Logo JawaPos
Author avatar - Image
Senin, 18 Desember 2023 | 18.50 WIB

Penyebab Persebaya Gagal Petik Kemenangan, Permainan yang Sudah Didikte Aji Santoso

Gol tunggal dari Robson Duarte tak sanggup menggendong Persebaya Surabaya meraih kemenangan atas Persikabo 1973. Pertandingan berakhir imbang 1-1. (Instagram Persebaya) - Image

Gol tunggal dari Robson Duarte tak sanggup menggendong Persebaya Surabaya meraih kemenangan atas Persikabo 1973. Pertandingan berakhir imbang 1-1. (Instagram Persebaya)

JawaPos.com – Persebaya Surabaya kembali mengecewakan dalam usahanya meraih kemenangan saat bertandang ke markas Persikabo 1973 di Stadion Wibawa Mukti, Minggu (17/12).

Walaupun bermain tanpa adanya tekanan dari suporter tuan rumah dan berhasil unggul di babak pertama, Persebaya Surabaya harus rela berbagi angka setelah bermain imbang 1-1.

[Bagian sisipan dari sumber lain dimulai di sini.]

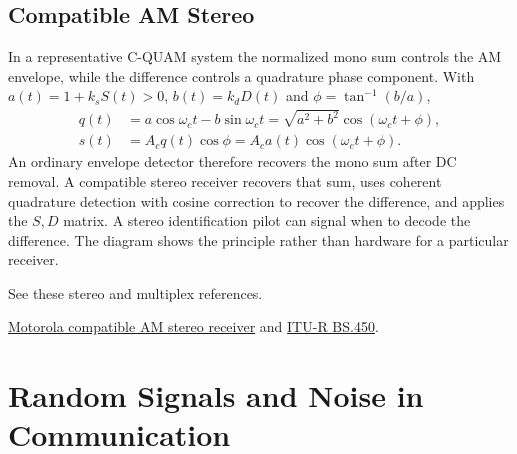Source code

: \documentclass[12pt,a4paper]{article}
\begin{document}
\subsection{Compatible AM Stereo}
In a representative C-QUAM system the normalized mono sum controls the AM envelope, while the difference controls a quadrature phase component. With $a(t)=1+k_s S(t)>0$, $b(t)=k_dD(t)$ and $\phi=\tan^{-1}(b/a)$,
\[
\begin{aligned}
 q(t)&=a\cos\omega_ct-b\sin\omega_ct
      =\sqrt{a^2+b^2}\cos(\omega_ct+\phi),\\
 s(t)&=A_cq(t)\cos\phi
      =A_c a(t)\cos(\omega_ct+\phi).
\end{aligned}
\]
An ordinary envelope detector therefore recovers the mono sum after DC removal. A compatible stereo receiver recovers that sum, uses coherent quadrature detection with cosine correction to recover the difference, and applies the $S,D$ matrix. A stereo identification pilot can signal when to decode the difference. The diagram shows the principle rather than hardware for a particular receiver.

\begin{tcolorbox}[tikzbox, unbreakable, title={Compatible AM Stereo Signal Paths}]
\centering
{}\par
\end{tcolorbox}
\par\smallskip
{\small See these stereo and multiplex references.

\href{https://patents.google.com/patent/US4170716A/en}{Motorola compatible AM stereo receiver}
and \href{https://www.itu.int/rec/R-REC-BS.450/en}{ITU-R BS.450}.\par}

\section{Random Signals and Noise in Communication}
\end{document}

Hasil tersebut menunjukkan kelanjutan dari periode tanpa kemenangan yang dialami oleh Persebaya Surabaya, dengan catatan 9 pertandingan beruntun tanpa berhasil mencetak kemenangan, terdiri dari 5 kali imbang dan 4 kekalahan, di Liga 1 musim ini.

Kemenangan terakhir yang diraih oleh Persebaya Surabaya tercatat pada 23 September 2023, ketika mereka berhasil mengalahkan Arema FC dengan skor 3-1.

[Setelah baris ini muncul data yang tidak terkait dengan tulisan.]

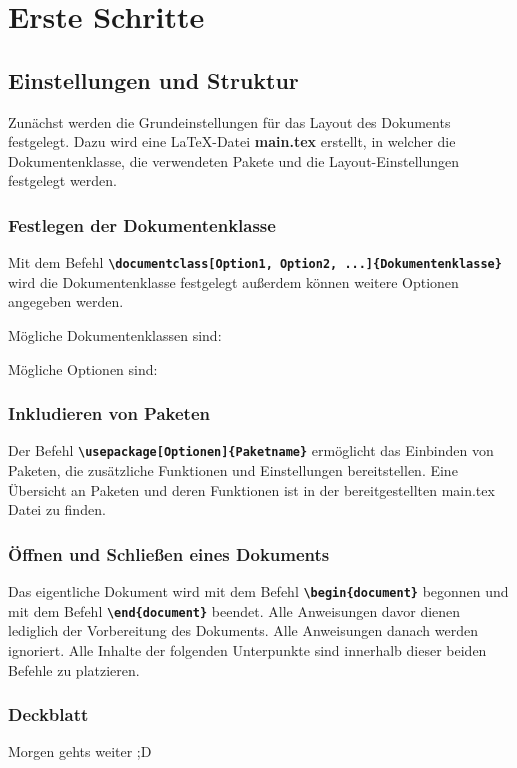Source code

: \section{Erste Schritte}
\subsection{Einstellungen und Struktur}

Zunächst werden die Grundeinstellungen für das Layout des Dokuments festgelegt. Dazu wird eine LaTeX-Datei \textbf{main.tex} erstellt, in welcher die Dokumentenklasse, die verwendeten Pakete und die Layout-Einstellungen festgelegt werden.

\subsubsection{Festlegen der Dokumentenklasse}
Mit dem Befehl \textbf{\texttt{\textbackslash documentclass[Option1, Option2, ...]\{Dokumentenklasse\}}} wird die Dokumentenklasse festgelegt außerdem können weitere Optionen angegeben werden.

Mögliche Dokumentenklassen sind:


Mögliche Optionen sind:



\subsubsection{Inkludieren von Paketen}
Der Befehl \textbf{\texttt{\textbackslash usepackage[Optionen]\{Paketname\}}} ermöglicht das Einbinden von Paketen, die zusätzliche Funktionen und Einstellungen bereitstellen.
Eine Übersicht an Paketen und deren Funktionen ist in der bereitgestellten main.tex Datei zu finden.

\subsubsection{Öffnen und Schließen eines Dokuments}
Das eigentliche Dokument wird mit dem Befehl \textbf{\texttt{\textbackslash begin\{document\}}} begonnen und mit dem Befehl \textbf{\texttt{\textbackslash end\{document\}}} beendet.
Alle Anweisungen davor dienen lediglich der Vorbereitung des Dokuments. Alle Anweisungen danach werden ignoriert. Alle Inhalte der folgenden Unterpunkte sind innerhalb dieser beiden Befehle zu platzieren.

\subsubsection{Deckblatt}
Morgen gehts weiter ;D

Permainan Persebaya Didikte Aji Santoso

Grafis statistik Persikabo 1973 vs Persebaya Surabaya (JawaPos.com/Moch. RIzky Pratama Putra)

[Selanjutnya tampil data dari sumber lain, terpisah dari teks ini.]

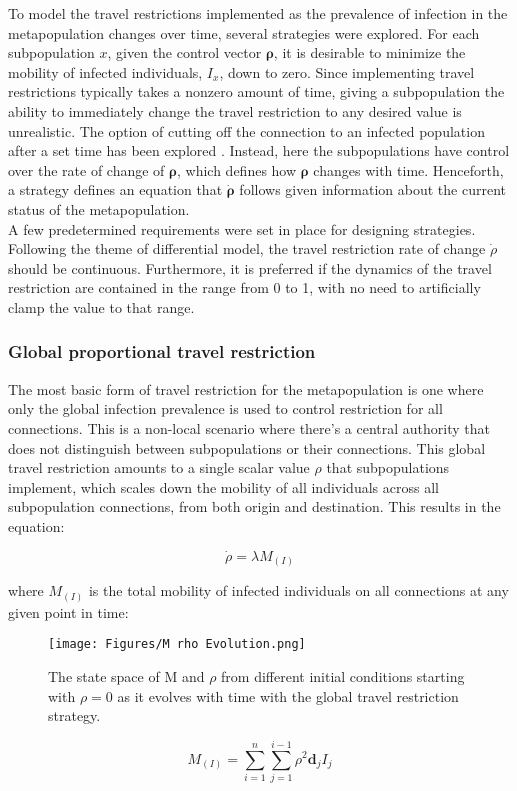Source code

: To model the travel restrictions implemented as the prevalence of infection in the metapopulation changes over time, several strategies were explored. For each subpopulation $x$, given the control vector $\mathbf{\rho}$, it is desirable to minimize the mobility of infected individuals, $I_{x}$, down to zero. Since implementing travel restrictions typically takes a nonzero amount of time, giving a subpopulation the ability to immediately change the travel restriction to any desired value is unrealistic. The option of cutting off the connection to an infected population after a set time has been explored \cite{feng2020infectious}. Instead, here the subpopulations have control over the rate of change of $\mathbf{\rho}$, which defines how $\mathbf{\rho}$ changes with time. Henceforth, a strategy defines an equation that $\mathbf{\dot{\rho}}$ follows given information about the current status of the metapopulation.\\

A few predetermined requirements were set in place for designing strategies. Following the theme of differential model, the travel restriction rate of change $\dot \rho$ should be continuous. Furthermore, it is preferred if the dynamics of the travel restriction are contained in the range from 0 to 1, with no need to artificially clamp the value to that range.

\subsubsection{Global proportional travel restriction}
The most basic form of travel restriction for the metapopulation is one where only the global infection prevalence is used to control restriction for all connections. This is a non-local scenario where there's a central authority that does not distinguish between subpopulations or their connections. This global travel restriction amounts to a single scalar value $\rho$ that subpopulations implement, which scales down the mobility of all individuals across all subpopulation connections, from both origin and destination. This results in the equation:

\begin{equation}
    \dot{\rho} = \lambda M_{(I)}
\end{equation}

where $M_{(I)}$ is the total mobility of infected individuals on all connections at any given point in time:
\begin{figure}
    \centering
    \texttt{[image: Figures/M rho Evolution.png]}
    \caption{\small The state space of M and $\rho$ from different initial conditions starting with $\rho=0$ as it evolves with time with the global travel restriction strategy.}
\end{figure}
\begin{equation}
M_{(I)} = \sum_{i=1}^{n} \sum_{j=1}^{i-1} \rho^2 \mathbf{d}_{j} I_{j}
\end{equation}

Dalam laga tersebut, Persebaya Surabaya hanya mampu melepaskan 3 shooting on target dari 7 kali percobaan, sedangkan Persikabo 1973 lebih superior dengan 6 shooting on target dari 21 kali percobaan.

Dari data ini menunjukkan bahwa begitu lowongnya pertahanan Persebaya Surabaya, sehingga pemain Persikabo 1973 leluasa melepaskan tembakan percobaan ke gawang mereka.

Beruntung lini depan Persikabo 1973 juga tidak tampil cukup baik, sekian banyak peluang yang tercipta hanya satu gol yang bisa bersarang ke gawang Andhika Ramadhani.

Selain itu, strategi “Aji Ball” benar-benar dipertontonkan Aji Santoso dengan hampir 67% possession ball berada di bawah kontrolnya. Sementara Persebaya Surabaya hanya disisakan 33% untuk bisa menyerang melalui skema counter attack.

Selain itu, jumlah passing Persikabo 1973 benar-benar mendominasi pertandingan, hampir dua kali lipat lebih jumlah passing Persebaya Surabaya. Jumlah passing Persikabo 1973 yang dilancarkan adalah 433 dan 74 di antaranya gagal, akurasinya mencapai 83%.

Persebaya Surabaya hanya mampu mencatatkan 205 passing dan 79 di antaranya gagal menemui sasaran, akurasinya hanya 61%, benar-benar jauh dari ekspektasi suporter.

Perbandingan sepak pojok juga menjadikan gambaran bahwa Persebaya Surabaya benar-benar tertekan, perbandingannya 11 sepak pojok dari Persikabo 1973 dan hanya ada tiga upaya dari Persebaya Surabaya.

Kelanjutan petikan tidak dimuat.